TASK STATEMENT: Copy out all lines bearing the word "AbstractFloat" from the listing below.

MATERIAL FOR THE TASK:

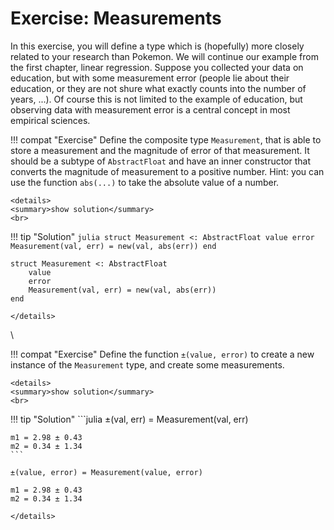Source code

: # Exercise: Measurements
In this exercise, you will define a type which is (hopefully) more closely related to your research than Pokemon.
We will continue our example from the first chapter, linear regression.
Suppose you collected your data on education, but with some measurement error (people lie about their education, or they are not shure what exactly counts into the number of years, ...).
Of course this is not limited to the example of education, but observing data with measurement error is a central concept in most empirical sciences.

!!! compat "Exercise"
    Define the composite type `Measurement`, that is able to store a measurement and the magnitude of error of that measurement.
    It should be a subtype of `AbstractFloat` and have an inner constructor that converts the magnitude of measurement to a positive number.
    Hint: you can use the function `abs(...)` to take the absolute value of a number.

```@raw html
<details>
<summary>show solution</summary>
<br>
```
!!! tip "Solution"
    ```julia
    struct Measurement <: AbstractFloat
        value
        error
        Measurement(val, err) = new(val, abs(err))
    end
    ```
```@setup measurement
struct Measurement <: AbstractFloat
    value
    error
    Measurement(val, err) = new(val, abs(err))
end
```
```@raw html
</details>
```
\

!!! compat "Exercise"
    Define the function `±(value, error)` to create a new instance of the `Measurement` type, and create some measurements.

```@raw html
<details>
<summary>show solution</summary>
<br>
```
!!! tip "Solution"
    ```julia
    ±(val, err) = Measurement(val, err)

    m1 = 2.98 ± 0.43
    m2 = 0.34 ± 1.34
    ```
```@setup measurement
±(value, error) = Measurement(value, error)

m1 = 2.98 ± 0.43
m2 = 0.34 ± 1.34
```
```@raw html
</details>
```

...

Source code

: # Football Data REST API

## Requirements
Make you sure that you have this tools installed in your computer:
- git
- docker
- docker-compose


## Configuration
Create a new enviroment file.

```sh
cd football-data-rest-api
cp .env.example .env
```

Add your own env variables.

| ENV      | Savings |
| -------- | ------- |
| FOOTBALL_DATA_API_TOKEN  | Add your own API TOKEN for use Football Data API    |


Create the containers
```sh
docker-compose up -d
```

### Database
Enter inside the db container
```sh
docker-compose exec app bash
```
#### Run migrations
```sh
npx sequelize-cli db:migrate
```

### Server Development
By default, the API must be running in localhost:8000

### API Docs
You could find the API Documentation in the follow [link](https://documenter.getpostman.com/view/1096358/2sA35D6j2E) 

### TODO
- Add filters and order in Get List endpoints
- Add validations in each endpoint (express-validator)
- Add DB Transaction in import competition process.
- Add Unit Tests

ANSWER TO THE EXERCISE:
    It should be a subtype of `AbstractFloat` and have an inner constructor that converts the magnitude of measurement to a positive number.
    struct Measurement <: AbstractFloat
struct Measurement <: AbstractFloat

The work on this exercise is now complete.